The experimental data presented in this Article are available open access at:


A total of 7 shock experiments are reported here with two dynamic radiographs recorded per shot. Figure 3 shows a representative series of radiographs recorded from two shots, one on small chondrule mixtures and one on large chondrule mixture (one pre-shot and two dynamic radiographs).

Figure 3: Representative single-bunch radiographs recorded on both mixture types.
Figure 3

(Left): To-scale illustration of the impact experiments with impact occurring from left to right. The approximate radiography field of view is shown as a red dotted line. (Top row): Radiographs recorded on a small chondrule mixture experiment. (a) Pre-shot radiograph with the driver/powder interface shown in red. (b) and (c) Radiographs recorded 2.40 μs and 4.52 μs after the shock wave arrived at the driver/powder interface, respectively. The shocked driver/powder interface is shown in red and the shock front is shown in white. (Bottom row): Radiographs recorded on a large chondrule mixture experiment. (d) Pre-shot radiograph. (e) and (f) Radiographs recorded 2.32 μs and 4.44 μs after the shock wave arrived at the driver/powder interface, respectively. Interfaces are marked similarly to the small chondrule radiographs. In both cases a blank polycarboante sabot impacted the polycarbonate driver plate at 633 ± 23 ms−1.

Radiographs were corrected for dark frame noise, and flatfield correction was performed to correct the spatially inhomogeneous illumination imparted by the Gaussian-shaped undulator beam. Flatfield radiographs were scaled according to the storage ring current (which varied significantly in the 4 bunch mode) in order to maintain quantitative grey levels. Depletion of charge in the ICCD intensifier microchannel plate (MCP)25 led to a reduction in gray level of the highest-count features in the second radiograph recorded on each shot. These effects were corrected by calculating frame1-frame2 intensity relationships for every pixel on the CCD and rescaling the gray levels in the second frame.

To extract spatially-resolved wave speeds from the radiographs a number of interface detection routines were employed. Edge detection with Canny’s method26 reliably detected the cell wall/powder interfaces. The driver/powder interfaces were detected on every row of pixels either via fitting a step function to the gray level contrast across the interface or estimating the edge position via the observed phase-contrast fringe. In both cases, the width of the defining feature (step or fringe) was taken as the error and was typically on the order of 10 pixels (119 μm). The wavefront position was detected by difference imaging, which calculated the first pixels whose gray levels were statistically different (lower than one standard deviation from the mean) from a clearly unshocked region. The difference imaging method measured an upper bound on the wavefront position in the radiographs and the wavefront position error was set to the system spatial resolution of 6 pixels (71 μm). It could not be assumed that waves were steady in the powder bed. Accordingly, wavefront velocity was calculated differently for the first and second radiographs recorded on each shot. In the first frame, the wavefront distance was calculated by subtracting the static driver/powder interface position from the wavefront position. This was converted to wavefront velocity (Uwf) by dividing the result by the calculated transit time in the powder bed. The calculation of this transit time required impedance matching at the flyer/driver and driver/powder interfaces. Hugoniot data for polycarbonate and copper were obtained from the LASL Shock Hugoniot Data Compendium27. For the second frame, the wavefront transit distance was calculated as the difference in wavefront positions between the two radiographs and the transit time was equal to the interframe time. Driver/powder interface velocities (Udp) were calculated similarly from the measured driver/powder interface positions.

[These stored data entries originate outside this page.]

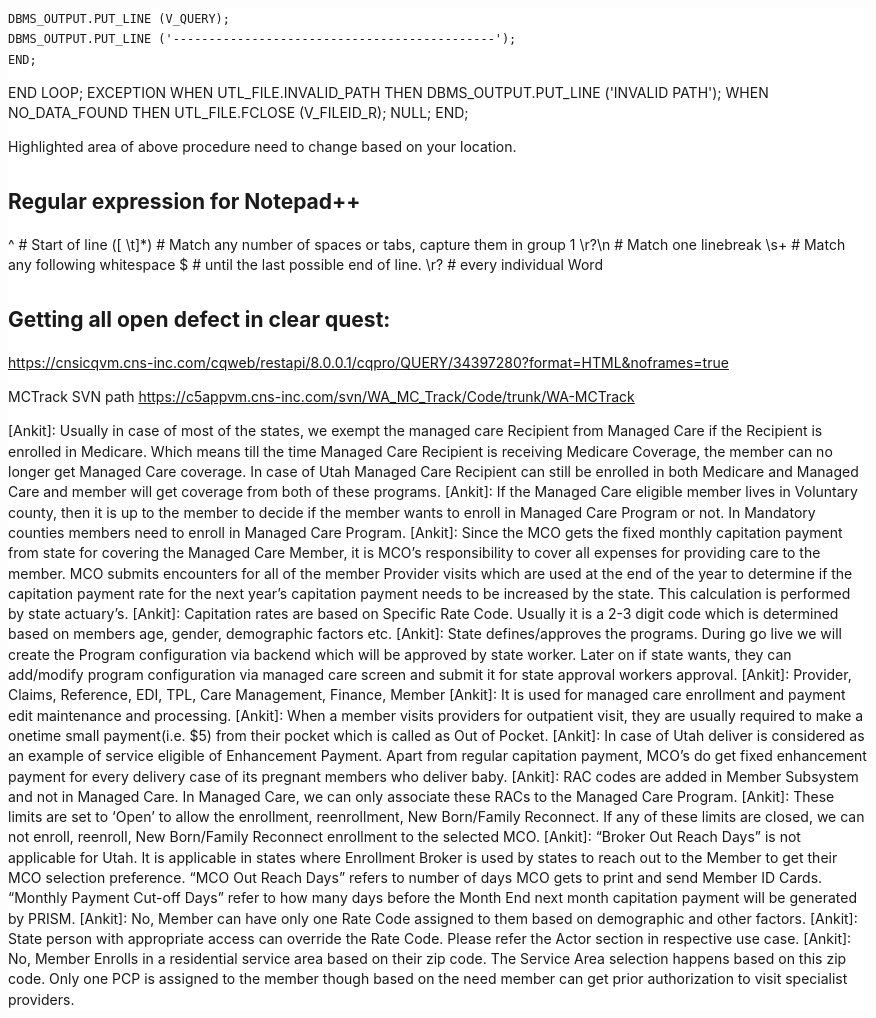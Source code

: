     DBMS_OUTPUT.PUT_LINE (V_QUERY);
    DBMS_OUTPUT.PUT_LINE ('---------------------------------------------');
    END;

   END LOOP;
EXCEPTION
   WHEN UTL_FILE.INVALID_PATH
   THEN
      DBMS_OUTPUT.PUT_LINE ('INVALID PATH');
   WHEN NO_DATA_FOUND
   THEN
      UTL_FILE.FCLOSE (V_FILEID_R);
      NULL;
END;

Highlighted area of above procedure need to change based on your location.

Regular expression for Notepad++
------------------------------------------------    
^         # Start of line
([ \t]*)  # Match any number of spaces or tabs, capture them in group 1
\r?\n     # Match one linebreak
\s+       # Match any following whitespace
$         # until the last possible end of line.
\r?       # every individual Word

Getting all open defect in clear quest:
----------------------------------------------------
https://cnsicqvm.cns-inc.com/cqweb/restapi/8.0.0.1/cqpro/QUERY/34397280?format=HTML&noframes=true

MCTrack SVN path
https://c5appvm.cns-inc.com/svn/WA_MC_Track/Code/trunk/WA-MCTrack




[Ankit]: Usually in case of most of the states, we exempt the managed care Recipient from Managed Care if the Recipient is enrolled in Medicare. Which means till the time Managed Care Recipient is receiving Medicare Coverage, the member can no longer get Managed Care coverage. In case of Utah Managed Care Recipient can still be enrolled in both Medicare and Managed Care and member will get coverage from both of these programs.
[Ankit]: If the Managed Care eligible member lives in Voluntary county, then it is up to the member to decide if the member wants to enroll in Managed Care Program or not. In Mandatory counties members need to enroll in Managed Care Program.
[Ankit]: Since the MCO gets the fixed monthly capitation payment from state for covering the Managed Care Member, it is MCO’s responsibility to cover all expenses for providing care to the member. MCO submits encounters for all of the member Provider visits which are used at the end of the year to determine if the capitation payment rate for the next year’s capitation payment needs to be increased by the state. This calculation is performed by state actuary’s.
[Ankit]: Capitation rates are based on Specific Rate Code. Usually it is a 2-3 digit code which is determined based on members age, gender, demographic factors etc.
[Ankit]: State defines/approves the programs. During go live we will create the Program configuration via backend which will be approved by state worker. Later on if state wants, they can add/modify program configuration via managed care screen and submit it for state approval workers approval.
[Ankit]: Provider, Claims, Reference, EDI, TPL, Care Management, Finance, Member
[Ankit]: It is used for managed care enrollment and payment edit maintenance and processing.
[Ankit]: When a member visits providers for outpatient visit, they are usually required to make a onetime small payment(i.e. $5) from their pocket which is called as Out of Pocket.
[Ankit]: In case of Utah deliver is considered as an example of service eligible of Enhancement Payment. Apart from regular capitation payment, MCO’s do get fixed enhancement payment for every delivery case of its pregnant members who deliver baby.
[Ankit]: RAC codes are added in Member Subsystem and not in Managed Care. In Managed Care, we can only associate these RACs to the Managed Care Program.
[Ankit]: These limits are set to ‘Open’ to allow the enrollment, reenrollment, New Born/Family Reconnect. If any of these limits are closed, we can not enroll, reenroll, New Born/Family Reconnect enrollment to the selected MCO.
[Ankit]: “Broker Out Reach Days” is not applicable for Utah. It is applicable in states where Enrollment Broker is used by states to reach out to the Member to get their MCO selection preference. “MCO Out Reach Days” refers to number of days MCO gets to print and send Member ID Cards. “Monthly Payment Cut-off Days” refer to how many days before the Month End next month capitation payment will be generated by PRISM.
[Ankit]: No, Member can have only one Rate Code assigned to them based on demographic and other factors.
[Ankit]: State person with appropriate access can override the Rate Code. Please refer the Actor section in respective use case.
[Ankit]: No, Member Enrolls in a residential service area based on their zip code. The Service Area selection happens based on this zip code. Only one PCP is assigned to the member though based on the need member can get prior authorization to visit specialist providers.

Figure 4 shows on-axis wavefront velocity (Uwf), driver/powder interface velocity (Udp) states measured directly from the radiographs. To obtain these values the wave velocities in centred 10-chondrule-diameter regions of the radiographs were binned according to Scott’s rule28, which assumed the data were normally distributed. The size of these regions was 1.960 mm and 4.250 mm for the small and large chondrules, respectively. The data sets were well-fitted by a normal distribution, from which a mean velocity and standard deviation were derived. The data shown in Fig. 4 are therefore the mean velocities in the on-axis region with error bounds of +/− two standard deviations, which was chosen to capture the microstructure-dominated distribution of velocities observed. Also shown in Fig. 4 is a calculated band of shock states. These Hugoniot states were calculated using the εα model15,29, and the mixture theory proposed by Batsanov30. The range of states was generated by varying the initial bulk sample density within the error bounds of the balance used to weigh-out the powder component mass (±0.01 g). These states thus represent average initial matrix densities spanning 24% to 29% solid density.

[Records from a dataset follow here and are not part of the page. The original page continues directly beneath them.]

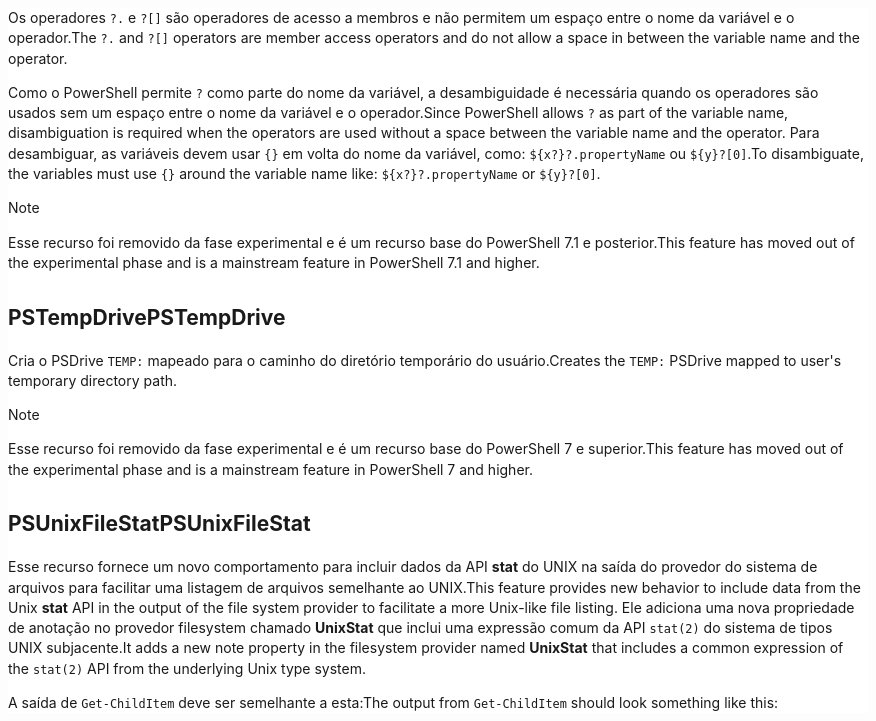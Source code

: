 <span data-ttu-id="a3749-210">Os operadores `?.` e `?[]` são operadores de acesso a membros e não permitem um espaço entre o nome da variável e o operador.</span><span class="sxs-lookup"><span data-stu-id="a3749-210">The `?.` and `?[]` operators are member access operators and do not allow a space in between the variable name and the operator.</span></span>

<span data-ttu-id="a3749-211">Como o PowerShell permite `?` como parte do nome da variável, a desambiguidade é necessária quando os operadores são usados sem um espaço entre o nome da variável e o operador.</span><span class="sxs-lookup"><span data-stu-id="a3749-211">Since PowerShell allows `?` as part of the variable name, disambiguation is required when the operators are used without a space between the variable name and the operator.</span></span> <span data-ttu-id="a3749-212">Para desambiguar, as variáveis devem usar `{}` em volta do nome da variável, como: `${x?}?.propertyName` ou `${y}?[0]`.</span><span class="sxs-lookup"><span data-stu-id="a3749-212">To disambiguate, the variables must use `{}` around the variable name like: `${x?}?.propertyName` or `${y}?[0]`.</span></span>

> [!NOTE]
> <span data-ttu-id="a3749-213">Esse recurso foi removido da fase experimental e é um recurso base do PowerShell 7.1 e posterior.</span><span class="sxs-lookup"><span data-stu-id="a3749-213">This feature has moved out of the experimental phase and is a mainstream feature in PowerShell 7.1 and higher.</span></span>

## <a name="pstempdrive"></a><span data-ttu-id="a3749-214">PSTempDrive</span><span class="sxs-lookup"><span data-stu-id="a3749-214">PSTempDrive</span></span>

<span data-ttu-id="a3749-215">Cria o PSDrive `TEMP:` mapeado para o caminho do diretório temporário do usuário.</span><span class="sxs-lookup"><span data-stu-id="a3749-215">Creates the `TEMP:` PSDrive mapped to user's temporary directory path.</span></span>

> [!NOTE]
> <span data-ttu-id="a3749-216">Esse recurso foi removido da fase experimental e é um recurso base do PowerShell 7 e superior.</span><span class="sxs-lookup"><span data-stu-id="a3749-216">This feature has moved out of the experimental phase and is a mainstream feature in PowerShell 7 and higher.</span></span>

## <a name="psunixfilestat"></a><span data-ttu-id="a3749-217">PSUnixFileStat</span><span class="sxs-lookup"><span data-stu-id="a3749-217">PSUnixFileStat</span></span>

<span data-ttu-id="a3749-218">Esse recurso fornece um novo comportamento para incluir dados da API **stat** do UNIX na saída do provedor do sistema de arquivos para facilitar uma listagem de arquivos semelhante ao UNIX.</span><span class="sxs-lookup"><span data-stu-id="a3749-218">This feature provides new behavior to include data from the Unix **stat** API in the output of the file system provider to facilitate a more Unix-like file listing.</span></span> <span data-ttu-id="a3749-219">Ele adiciona uma nova propriedade de anotação no provedor filesystem chamado **UnixStat** que inclui uma expressão comum da API `stat(2)` do sistema de tipos UNIX subjacente.</span><span class="sxs-lookup"><span data-stu-id="a3749-219">It adds a new note property in the filesystem provider named **UnixStat** that includes a common expression of the `stat(2)` API from the underlying Unix type system.</span></span>

<span data-ttu-id="a3749-220">A saída de `Get-ChildItem` deve ser semelhante a esta:</span><span class="sxs-lookup"><span data-stu-id="a3749-220">The output from `Get-ChildItem` should look something like this:</span></span>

Figure 4: Measured on-axis (Uwf, Udp) pairs, determined as the mean shock/particle velocities observed in a centred 10-chondrule-diameter region of the radiographs.
Figure 4

Error bars represent +/− 2 standard deviations from the mean in the on-axis region. Small and large chondrule mixture data are shown by red and blue markers, respectively. A calculated band of Hugoniot states representing bimodal mixtures with initial matrix densities spanning 24% to 29% solid density is shown in teal. (Inset): A zoomed in region between Udp = 200–600 ms−1.


In the driver/powder interface velocity range of 200 ms−1–600 ms−1 the measured on-axis wavefront speeds for small and large chondrule mixtures were the same within error (mean ± standard deviation); small: 979 ± 58 ms−1, large: 1043 ± 119 ms−1. This suggests that the macroscopic shock response is governed by bulk sample composition and is relatively insensitive to the constituent size, in agreement with previous impact experiments31,32.

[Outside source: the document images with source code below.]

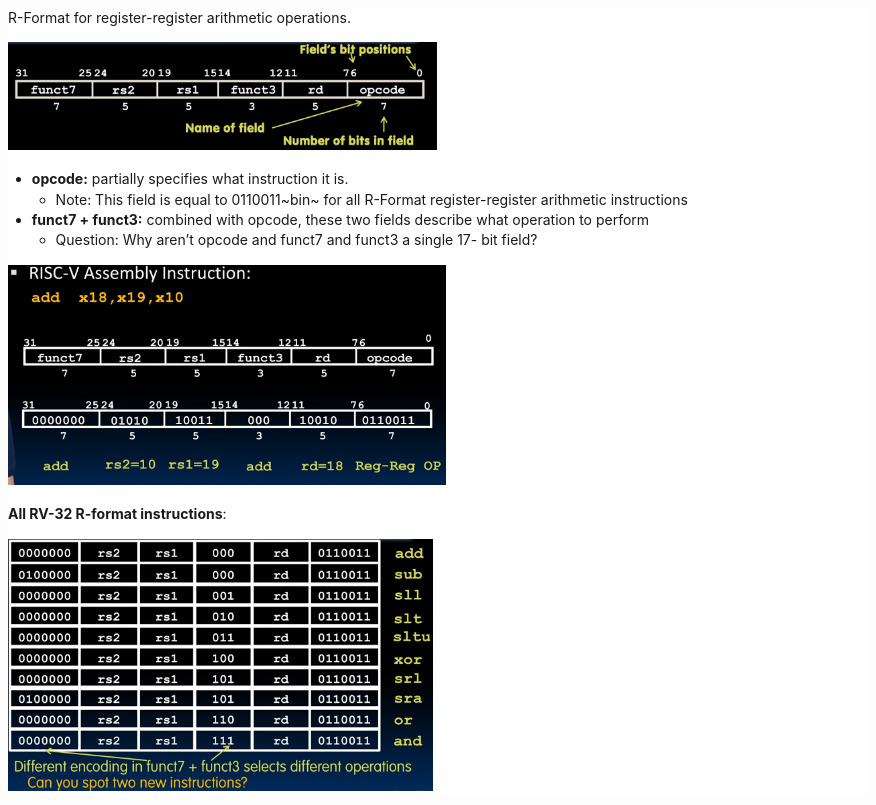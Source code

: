 R-Format for register-register arithmetic operations.

<img src=".\cs61c_pics\R-instruction-layout.png" style="zoom:67%;" />

- **opcode:**  partially specifies what instruction it is.
  - Note: This field is equal to 0110011~bin~ for all R-Format register-register arithmetic instructions 
- **funct7 + funct3:** combined with opcode, these two fields describe what operation to perform 
  - Question:  Why aren’t opcode and funct7 and funct3 a single 17- bit field? 

<img src=".\cs61c_pics\R-intruction-example.png" style="zoom:67%;" />

**All RV-32 R-format instructions**:

<img src=".\cs61c_pics\all-R-instruc.png" style="zoom:67%;" />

Assuming that the initial on-axis density was equal to the bulk density (1.09 g cm−2) the mean bulk stress and post-shock porosity in the chondrite mixtures was estimated to be 0.45 ± 0.13 GPa and 20 ± 9%, respectively. These values are consistent with previous numerical simulations of impact compaction of primitive meteoritic material2 confirming the applicability of this work to understanding compaction in real chondrites.

The velocity error bounds determined via fitting a normal distribution to the on-axis regions are larger than those derived from interface detection methods. Moreover, the error in wavefront velocity is larger, approximately 2-fold, for large chondrule mixtures. These observations corroborate the velocity error bounds being representative of a distribution of microstructure-dependent shock states, and confirms that the leading-edge wavefront position measured via the difference imaging method can extract mesoscopic information about the shock process. The relative error in the driver/powder interface velocities is similar for both chondrule simulant sizes, suggesting that the approach taken to locate this interface (via significant absorption or phase contrast changes) was more representative of a spatially-averaged measurement of material velocity. The limiting factor in detecting spatially-resolved interfaces in the radiographs was low contrast-to-noise ratios (<1 in some cases) as a result of noise introduced by the PI-MAX4:1024i intensifier25. Future work should consider improvements to the methodology in order to limit the amount of intensification needed.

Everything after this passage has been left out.